Netflix, preparing for the eventual end of its DVD-by-mail rental service, introduced today the Netflix Player by Roku, a device that enables Netflix subscribers to instantly stream a growing library of movies and TV episodes from Netflix directly to the TV.
Priced at $99.99, the 5-inch by 5-inch player is available for purchase starting today at www.roku.com/netflixplayer. The player is simple to install, easy to use and gives Netflix members instant access to more than 10,000 movies and TV episodes.
The streaming service will be provided at no extra cost to most of Netflix's 8.2 million subscribers, but it has limited appeal so far because it doesn't include the latest movies and couldn't easily be watched on anything but a personal computer, per the ASSOCIATED PRESS.

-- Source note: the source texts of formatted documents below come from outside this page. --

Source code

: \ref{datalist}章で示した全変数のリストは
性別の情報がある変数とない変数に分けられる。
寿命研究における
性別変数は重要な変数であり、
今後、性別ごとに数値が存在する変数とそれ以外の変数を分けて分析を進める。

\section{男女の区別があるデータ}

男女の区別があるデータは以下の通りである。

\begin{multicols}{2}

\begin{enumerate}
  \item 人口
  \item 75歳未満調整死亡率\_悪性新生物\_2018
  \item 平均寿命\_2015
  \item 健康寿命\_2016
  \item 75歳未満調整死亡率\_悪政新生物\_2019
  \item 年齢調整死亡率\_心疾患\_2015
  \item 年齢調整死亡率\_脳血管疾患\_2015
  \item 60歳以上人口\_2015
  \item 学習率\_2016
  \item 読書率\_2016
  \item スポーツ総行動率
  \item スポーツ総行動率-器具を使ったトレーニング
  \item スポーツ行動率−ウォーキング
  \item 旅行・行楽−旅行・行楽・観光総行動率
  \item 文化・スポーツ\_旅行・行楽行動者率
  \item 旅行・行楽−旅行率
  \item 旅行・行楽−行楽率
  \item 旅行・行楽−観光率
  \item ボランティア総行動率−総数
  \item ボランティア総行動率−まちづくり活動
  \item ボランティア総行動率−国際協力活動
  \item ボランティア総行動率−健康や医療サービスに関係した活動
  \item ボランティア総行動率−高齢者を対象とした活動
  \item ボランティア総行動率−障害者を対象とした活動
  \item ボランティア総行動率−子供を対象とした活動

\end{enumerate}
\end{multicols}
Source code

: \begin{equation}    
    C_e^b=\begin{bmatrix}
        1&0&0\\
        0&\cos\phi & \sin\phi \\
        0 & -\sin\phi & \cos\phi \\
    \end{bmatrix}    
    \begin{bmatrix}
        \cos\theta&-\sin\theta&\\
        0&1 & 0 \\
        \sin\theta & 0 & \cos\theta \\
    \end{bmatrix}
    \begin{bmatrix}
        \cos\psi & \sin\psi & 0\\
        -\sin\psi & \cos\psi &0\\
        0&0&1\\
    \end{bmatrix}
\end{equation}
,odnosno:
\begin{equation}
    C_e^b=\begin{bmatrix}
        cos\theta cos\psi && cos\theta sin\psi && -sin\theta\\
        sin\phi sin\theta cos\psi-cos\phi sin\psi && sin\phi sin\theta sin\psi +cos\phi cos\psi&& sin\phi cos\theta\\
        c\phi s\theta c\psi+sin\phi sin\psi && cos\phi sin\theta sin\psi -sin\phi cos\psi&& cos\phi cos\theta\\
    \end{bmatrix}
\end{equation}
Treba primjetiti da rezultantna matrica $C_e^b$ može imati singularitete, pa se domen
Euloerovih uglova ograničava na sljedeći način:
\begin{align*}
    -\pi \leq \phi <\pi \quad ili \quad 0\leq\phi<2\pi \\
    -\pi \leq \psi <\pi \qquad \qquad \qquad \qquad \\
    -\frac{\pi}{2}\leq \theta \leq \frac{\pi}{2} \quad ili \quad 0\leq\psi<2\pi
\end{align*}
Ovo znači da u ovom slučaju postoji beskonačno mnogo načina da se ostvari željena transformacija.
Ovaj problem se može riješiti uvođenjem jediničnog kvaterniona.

"We think this is something that offers a big value at a low cost," said Reed Hastings, Netflix's chief executive officer, to AP.
Similar Internet-to-TV devices from Apple and Vudu cost $229 to $295. The Netflix Player is one of the first of several devices that will pipe Netflix's streaming service to TV sets.
LG Electronics is expected to include the streaming capability in a Blu-ray DVD player it plans to debut later this year. And, without providing further details to the AP, Netflix has said two other major consumer electronics companies are working on set-top boxes for its streaming service.
Hastings is confident that the demand for DVD rentals will remain strong for a least a few more years, partly because major studios aren't ready to fully embrace digital distribution. However, the day will come when it will be easier for everyone to simply rent and buy movies in a few minutes over the Internet rather than waiting for them to be delivered by mail.
Hastings is preparing for that day by pouring more than $40 million into its streaming service, called "Watch Instantly," and is trying to encourage its subscribers to use it even though it doesn't generate more revenue. If anything, it diminishes the company's bottom line because the licensing fees are based on how frequently subscribers use it. And any customer who pays at least $8.99 a month for the DVD rental plan gets unlimited access to the streaming service.
Netflix has projected a 20 percent increase in profit this year, as much as $83 million, and lifting Netflix's market value 16 percent so far this year. Hastings eventually hopes to recoup some of this added expense by having to spend less money to attract and retain customers as more people enjoy the convenience of the streaming service. There are no plans to change the streaming service fee this year.
Netflix offers more than 100,000 movies and TV shows on DVD, about 10 times the streaming service's selection, a major shortcoming as nearly one-third of the rental requests on Netflix's DVD service are for new movie releases, according to Cowen and Co. analyst James Friedland.